[Opening Information section]

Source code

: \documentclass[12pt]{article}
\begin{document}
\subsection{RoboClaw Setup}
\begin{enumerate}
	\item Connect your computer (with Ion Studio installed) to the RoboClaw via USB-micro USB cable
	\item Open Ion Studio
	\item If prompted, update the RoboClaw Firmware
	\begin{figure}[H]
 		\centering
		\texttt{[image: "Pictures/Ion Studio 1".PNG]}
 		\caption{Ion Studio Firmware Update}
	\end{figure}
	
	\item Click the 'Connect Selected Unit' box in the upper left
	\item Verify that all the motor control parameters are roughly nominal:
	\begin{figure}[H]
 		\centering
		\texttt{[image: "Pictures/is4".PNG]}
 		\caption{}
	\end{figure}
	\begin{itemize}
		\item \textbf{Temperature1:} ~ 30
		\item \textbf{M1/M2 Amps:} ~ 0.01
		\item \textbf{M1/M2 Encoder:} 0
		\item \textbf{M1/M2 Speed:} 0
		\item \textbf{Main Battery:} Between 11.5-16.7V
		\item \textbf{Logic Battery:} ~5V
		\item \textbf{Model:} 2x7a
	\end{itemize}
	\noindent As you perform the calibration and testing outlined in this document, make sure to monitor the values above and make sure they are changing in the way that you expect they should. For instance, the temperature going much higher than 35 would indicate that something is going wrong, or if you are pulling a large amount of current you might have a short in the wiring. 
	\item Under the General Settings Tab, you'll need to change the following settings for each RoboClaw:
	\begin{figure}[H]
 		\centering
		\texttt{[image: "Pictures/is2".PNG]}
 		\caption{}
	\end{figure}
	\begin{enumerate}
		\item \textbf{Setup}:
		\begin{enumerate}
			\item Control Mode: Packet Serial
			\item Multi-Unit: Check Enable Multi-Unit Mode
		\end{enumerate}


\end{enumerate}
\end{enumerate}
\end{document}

[Closing Information section]
[Opening Information section]

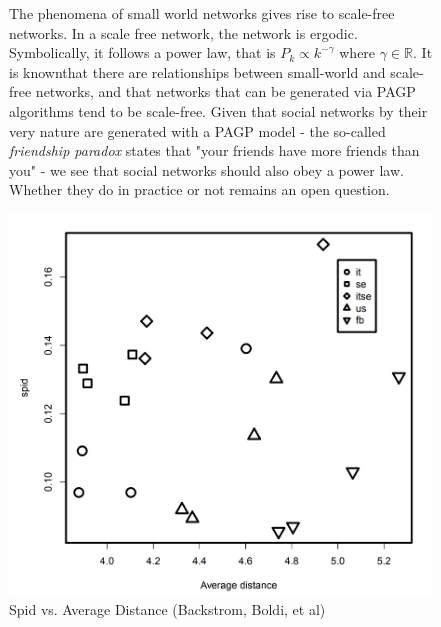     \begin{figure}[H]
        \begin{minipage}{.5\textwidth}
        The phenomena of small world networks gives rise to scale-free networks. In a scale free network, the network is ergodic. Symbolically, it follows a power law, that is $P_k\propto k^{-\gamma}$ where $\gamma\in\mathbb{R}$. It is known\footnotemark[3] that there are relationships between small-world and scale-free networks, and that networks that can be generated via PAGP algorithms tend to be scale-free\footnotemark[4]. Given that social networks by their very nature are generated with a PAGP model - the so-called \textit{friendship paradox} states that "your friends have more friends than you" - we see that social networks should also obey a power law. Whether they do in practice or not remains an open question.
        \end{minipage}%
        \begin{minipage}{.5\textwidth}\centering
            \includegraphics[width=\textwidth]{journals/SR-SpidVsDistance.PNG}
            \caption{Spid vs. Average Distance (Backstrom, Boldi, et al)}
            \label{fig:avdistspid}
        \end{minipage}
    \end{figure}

[Closing Information section]

Task directions:
In the entries above, find every line holding the word "textbf" and copy it out.

Result of the exercise:
		\item \textbf{Temperature1:} ~ 30
		\item \textbf{M1/M2 Amps:} ~ 0.01
		\item \textbf{M1/M2 Encoder:} 0
		\item \textbf{M1/M2 Speed:} 0
		\item \textbf{Main Battery:} Between 11.5-16.7V
		\item \textbf{Logic Battery:} ~5V
		\item \textbf{Model:} 2x7a
		\item \textbf{Setup}:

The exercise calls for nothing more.